На протяжении всех эмигрантских лет Серебрякова множество раз писала своих детей[84], иногда единственно доступных ей моделей (хотя в 1930-е годы, когда и Александр Борисович, и Екатерина Борисовна стали уже самостоятельными, профессиональными художниками и очень занятыми людьми, позировать им матери стало, естественно, труднее).
Одним из первых портретов сына была интересно и также «обстановочно» решенная картина-портрет «В кафе», где еще очень юный Александр читает газету, сидя за столиком, а на живописно решенном втором плане тактично обобщены фигуры бармена и нескольких посетителей.
В кафе (А. Б. Серебряков). 1926
Портрет Е. Б. Серебряковой. 1930
Портрет А. Б. Серебрякова в синей блузе. 1925
Читающая Катя. 1941
Портреты Кати, написанные, как правило, маслом и наверняка с меньшим напряжением и вынужденной поспешностью, чем портреты многих заказчиков, дают возможность проследить все более глубокое и вдумчивое проникновение Серебряковой в развитие — внутреннее и внешнее — дочери. Она писала Катю во время совместных поездок в Бретань, на юг Франции, в Италию, иногда на фоне пейзажа, на террасах, на пляже. Особое место среди этих превосходных работ занимает относительно поздний портрет спящей Кати (1945), прекрасный в своей естественности, в воплощении состояния покоя и полной отрешенности от окружающего, давший возможность Серебряковой особенно тонко и любовно передать облик самого душевно близкого ей человека.
Читающий Шура. 1945
Катя за работой. 1945
Лишь в последнее десятилетие своей жизни смогла она написать портреты двух других своих детей, уже зрелых и даже не очень молодых — Татьяну Борисовну и Евгения Борисовича, которые только в 1960-е годы, после почти сорокалетней разлуки, смогли приехать к матери в Париж.

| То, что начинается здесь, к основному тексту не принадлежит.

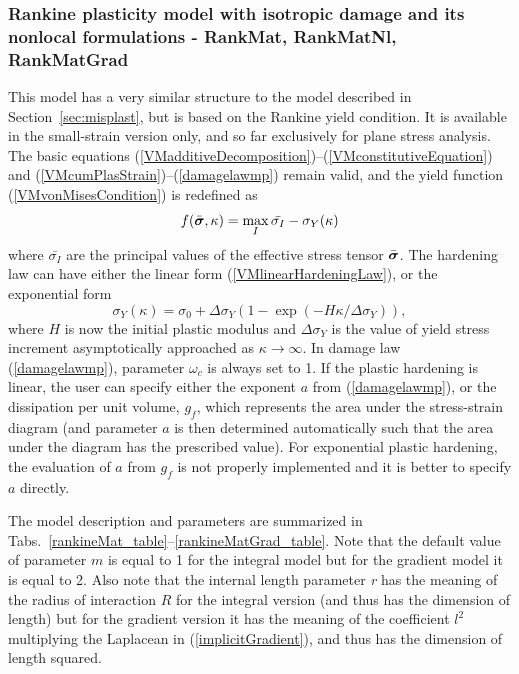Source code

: \documentclass[a4paper]{article}
\newcommand{\mbf}[1]{\mbox{\boldmath$#1$}}
\newcommand{\param}[1]{{\it #1}}
\newcommand{\vsig}{\mbf{\sigma}}%
\begin{document}
\subsubsection{Rankine plasticity model with isotropic damage and its nonlocal formulations - RankMat, RankMatNl, RankMatGrad}
\label{sec:rankplast}

This model has a very similar structure to the model described in Section~\ref{sec:misplast},
but is based on the Rankine yield condition. It is available in the small-strain version
only, and so far exclusively for plane stress analysis. 
The basic equations (\ref{VMadditiveDecomposition})--(\ref{VMconstitutiveEquation}) 
and (\ref{VMcumPlasStrain})--(\ref{damagelawmp}) remain valid, 
and the yield function (\ref{VMvonMisesCondition}) is redefined as
\begin{equation}\label{RankineCondition}
f(\bar{\vsig},\kappa) = \max_{I}\bar{\sigma_I}-\sigma_Y(\kappa)
\end{equation}
where $\bar{\sigma_I}$ are the principal values of the effective stress tensor $\bar{\vsig}$.
The hardening law can have either the linear form (\ref{VMlinearHardeningLaw}), or the exponential form
\begin{equation}\label{VMexpHardeningLaw}
\sigma_Y(\kappa) = \sigma_0 + \Delta\sigma_Y\left(1-\exp(-H\kappa/\Delta\sigma_Y)\right),
\end{equation}
where $H$ is now the initial plastic modulus and $\Delta\sigma_Y$ is the value of yield stress
increment asymptotically approached as $\kappa\rightarrow\infty$.
In damage law (\ref{damagelawmp}), parameter $\omega_c$ is always set to 1.
If the plastic hardening is linear, the user can specify either the exponent $a$ from (\ref{damagelawmp}),
or the dissipation per unit volume, $g_f$, which represents the area under the
stress-strain diagram (and parameter $a$ is then determined automatically such that
the area under the diagram has the prescribed value).
For exponential plastic hardening, the evaluation of $a$ from $g_f$ is not properly
implemented and it is better to specify $a$ directly.

The model description and parameters are summarized in Tabs.~\ref{rankineMat_table}--\ref{rankineMatGrad_table}. Note that the default value of parameter $m$ is equal to 1 for the
integral model but for the gradient model it is equal to 2. 
Also note that the internal length parameter \param{r} has the meaning of the
radius of interaction $R$ for the integral version (and thus has the dimension
of length) but for the gradient version it has the meaning of the coefficient $l^2$
multiplying the Laplacean in (\ref{implicitGradient}), and thus has the dimension of length squared.
\end{document}

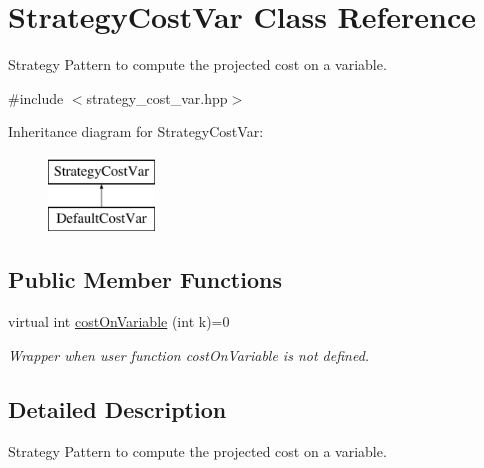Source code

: \hypertarget{classStrategyCostVar}{\section{\-Strategy\-Cost\-Var \-Class \-Reference}
\label{classStrategyCostVar}
}


\-Strategy \-Pattern to compute the projected cost on a variable.  




{\ttfamily \#include $<$strategy\-\_\-cost\-\_\-var.\-hpp$>$}

\-Inheritance diagram for \-Strategy\-Cost\-Var\-:\begin{figure}[H]
\begin{center}
\leavevmode
\includegraphics[height=2.000000cm]{classStrategyCostVar}
\end{center}
\end{figure}
\subsection*{\-Public \-Member \-Functions}
\begin{DoxyCompactItemize}
\item 
virtual int \hyperlink{classStrategyCostVar_a8381829dfa84b3460822aa0e3677a443}{cost\-On\-Variable} (int k)=0
\begin{DoxyCompactList}\small\item\em \-Wrapper when user function cost\-On\-Variable is not defined. \end{DoxyCompactList}\end{DoxyCompactItemize}


\subsection{\-Detailed \-Description}
\-Strategy \-Pattern to compute the projected cost on a variable. 

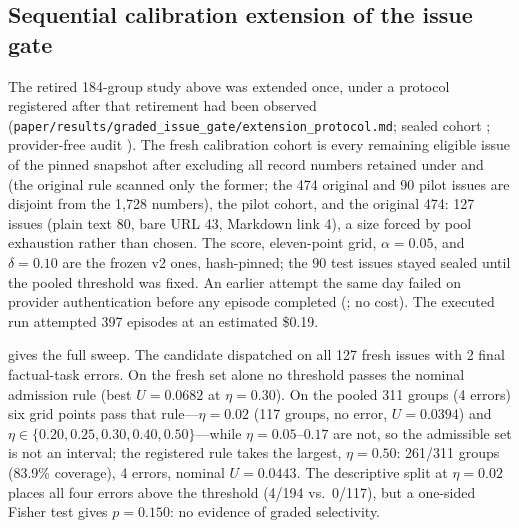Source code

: \subsection{Sequential calibration extension of the issue gate}
\label{app:gate-extension}

The retired 184-group study above was extended once, under a protocol
registered after that retirement had been observed
(\texttt{paper/results/graded\_issue\_gate/}\allowbreak\texttt{extension\_protocol.md}; sealed cohort
; provider-free audit
). The fresh calibration cohort is every remaining
eligible issue of the pinned snapshot after excluding all record numbers
retained under  and  (the original rule
scanned only the former; the 474 original and 90 pilot issues are disjoint from
the 1,728  numbers), the pilot cohort, and the original 474:
127 issues (plain text 80, bare URL 43, Markdown link 4), a size forced by
pool exhaustion rather than chosen. The score, eleven-point grid,
$\alpha=0.05$, and $\delta=0.10$ are the frozen v2 ones, hash-pinned; the 90
test issues stayed sealed until the pooled threshold was fixed. An earlier
attempt the same day failed on provider authentication before any episode
completed (; no cost). The executed run attempted
397 episodes at an estimated \$0.19.

 gives the full sweep. The candidate dispatched on all
127 fresh issues with 2 final factual-task errors. On the fresh set alone no
threshold passes the nominal admission rule (best $U=0.0682$ at $\eta=0.30$).
On the pooled 311 groups (4 errors) six grid points pass that rule---$\eta=0.02$ (117 groups, no
error, $U=0.0394$) and $\eta\in\{0.20,0.25,0.30,0.40,0.50\}$---while
$\eta=0.05$--$0.17$ are not, so the admissible set is not an interval; the
registered rule takes the largest, $\eta=0.50$: 261/311 groups (83.9\%
coverage), 4 errors, nominal $U=0.0443$. The descriptive split at $\eta=0.02$ places
all four errors above the threshold (4/194 vs.\ 0/117), but a one-sided Fisher
test gives $p=0.150$: no evidence of graded selectivity.

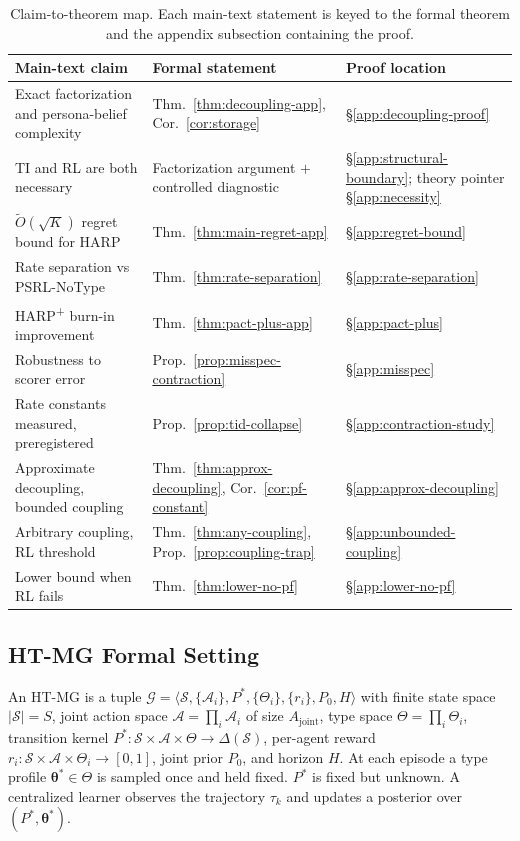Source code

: \begin{table}[h]
\centering\small
\caption{Claim-to-theorem map. Each main-text statement is keyed to the formal theorem and the appendix subsection containing the proof.}
\label{tab:theorem-map}
\setlength{\tabcolsep}{4pt}
\begin{tabular}{@{}p{}p{}p{}@{}}
\toprule
Main-text claim & Formal statement & Proof location \\
\midrule
Exact factorization and persona-belief complexity & Thm.~\ref{thm:decoupling-app}, Cor.~\ref{cor:storage} & \S\ref{app:decoupling-proof} \\
TI and RL are both necessary & Factorization argument $+$ controlled diagnostic & \S\ref{app:structural-boundary}; theory pointer \S\ref{app:necessity} \\
$\tilde O(\sqrt{K})$ regret bound for HARP & Thm.~\ref{thm:main-regret-app} & \S\ref{app:regret-bound} \\
Rate separation vs PSRL-NoType & Thm.~\ref{thm:rate-separation} & \S\ref{app:rate-separation} \\
HARP\textsuperscript{+} burn-in improvement & Thm.~\ref{thm:pact-plus-app} & \S\ref{app:pact-plus} \\
Robustness to scorer error & Prop.~\ref{prop:misspec-contraction} & \S\ref{app:misspec} \\
Rate constants measured, preregistered & Prop.~\ref{prop:tid-collapse} & \S\ref{app:contraction-study} \\
Approximate decoupling, bounded coupling & Thm.~\ref{thm:approx-decoupling}, Cor.~\ref{cor:pf-constant} & \S\ref{app:approx-decoupling} \\
Arbitrary coupling, RL threshold & Thm.~\ref{thm:any-coupling}, Prop.~\ref{prop:coupling-trap} & \S\ref{app:unbounded-coupling} \\
Lower bound when RL fails & Thm.~\ref{thm:lower-no-pf} & \S\ref{app:lower-no-pf} \\
\bottomrule
\end{tabular}
\end{table}

\subsection{HT-MG Formal Setting}
\label{sec:setting-app}

An HT-MG is a tuple $\mathcal{G} = \langle \mathcal{S}, \{\mathcal{A}_i\}, P^*, \{\Theta_i\}, \{r_i\}, P_0, H \rangle$ with finite state space $|\mathcal S|=S$, joint action space $\mathcal A=\prod_i \mathcal A_i$ of size $A_{\mathrm{joint}}$, type space $\Theta=\prod_i \Theta_i$, transition kernel $P^*\!:\!\mathcal S\!\times\!\mathcal A\!\times\!\Theta\to\Delta(\mathcal S)$, per-agent reward $r_i\!:\!\mathcal S\!\times\!\mathcal A\!\times\!\Theta_i\!\to\![0,1]$, joint prior $P_0$, and horizon $H$. At each episode a type profile $\boldsymbol\theta^* \in \Theta$ is sampled once and held fixed. $P^*$ is fixed but unknown. A centralized learner observes the trajectory $\tau_k$ and updates a posterior over $(P^*, \boldsymbol\theta^*)$.

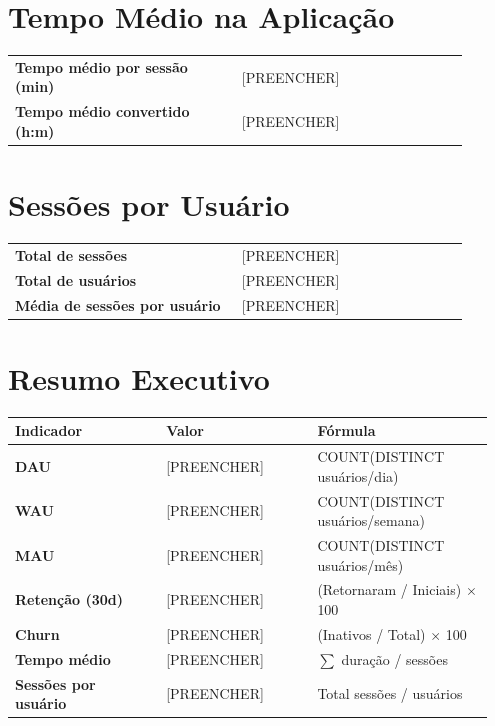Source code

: \documentclass[12pt]{article}
\providecommand{\DAUmedio}{[PREENCHER]}
\providecommand{\WAUMedio}{[PREENCHER]}
\providecommand{\MAU}{[PREENCHER]}
\providecommand{\RetencaoTaxa}{[PREENCHER]}
\providecommand{\ChurnTaxa}{[PREENCHER]}
\providecommand{\TempoMedioMin}{[PREENCHER]}
\providecommand{\TempoMedioHM}{[PREENCHER]}
\providecommand{\TotalSessoes}{[PREENCHER]}
\providecommand{\TotalUsuarios}{[PREENCHER]}
\providecommand{\SessoesPorUsuario}{[PREENCHER]}
\begin{document}
\section*{Tempo Médio na Aplicação}
\begin{center}
\begin{tabular}{>{\bfseries}p{0.45\linewidth} p{0.45\linewidth}}
\toprule
Tempo médio por sessão (min) & \TempoMedioMin \\
Tempo médio convertido (h:m) & \TempoMedioHM \\
\bottomrule
\end{tabular}
\end{center}

\section*{Sessões por Usuário}
\begin{center}
\begin{tabular}{>{\bfseries}p{0.45\linewidth} p{0.45\linewidth}}
\toprule
Total de sessões & \TotalSessoes \\
Total de usuários & \TotalUsuarios \\
Média de sessões por usuário & \SessoesPorUsuario \\
\bottomrule
\end{tabular}
\end{center}

\section*{Resumo Executivo}
\begin{center}
\begin{tabular}{>{\bfseries}p{0.3\linewidth} p{0.3\linewidth} p{0.35\linewidth}}
\toprule
Indicador & Valor & Fórmula \\
\midrule
DAU & \DAUmedio & COUNT(DISTINCT usuários/dia) \\
WAU & \WAUMedio & COUNT(DISTINCT usuários/semana) \\
MAU & \MAU & COUNT(DISTINCT usuários/mês) \\
Retenção (30d) & \RetencaoTaxa & (Retornaram / Iniciais) $\times$ 100 \\
Churn & \ChurnTaxa & (Inativos / Total) $\times$ 100 \\
Tempo médio & \TempoMedioHM & $\sum$ duração / sessões \\
Sessões por usuário & \SessoesPorUsuario & Total sessões / usuários \\
\bottomrule
\end{tabular}
\end{center}
\end{document}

Шура, читающий на диване. 1949
Спящая Катя. 1945
Портрет Е. Б. Серебряковой co скрещенными руками. 1948
Портрет Е. Б. Серебрякова. 1967
Портрет Т. Б. Серебряковой. 1960
В письмах Серебряковой конца 1920–1930-х годов (да и позднейших) постоянно говорится о работе над заказными портретами. И хотя заказчиками, как правило, были русские эмигранты, лишь часть портретов была написана в Париже — заказы поступали из Англии, из Швейцарии, даже из Португалии. Чаще всего Серебрякова работала пастелью — заказчики не хотели долго позировать, а этой техникой она владела мастерски. Недаром Сомов еще в 1927 году писал сестре: «…какая-то английская леди заказала ей портрет своего мужа — один сеанс сделать в час пастелью — и какую-то другую даму в один трехчасовой сеанс. А у нее как раз такие быстрые вещи удаются блестяще»[85].
Позднее, уже в 1940-е годы, Серебрякова иногда пишет маслом по бумаге, достигая в этой, несколько неожиданной, технике того же живописного эффекта, что и в работе пастелью или темперой. Но какими бы приемами Серебрякова ни пользовалась, она каждый портрет доводила до совершенства, и мастерство не изменяло ей, никогда не превращаясь во внешнюю, блестящую, но равнодушную манеру. Здесь мне кажется уместным вспомнить слова Владислава Ходасевича, чье мироотношение в эмиграции во многом могло бы быть близким Серебряковой, если бы не ее внутренняя и внешняя самоизоляция в Париже: «…мастерство есть необходимое условие таланта и верный его показатель. „Я — поэт, но холодное мастерство мне чуждо“, — эта формула не так уж давно изобретена бездарностями для самоутешения…»[86].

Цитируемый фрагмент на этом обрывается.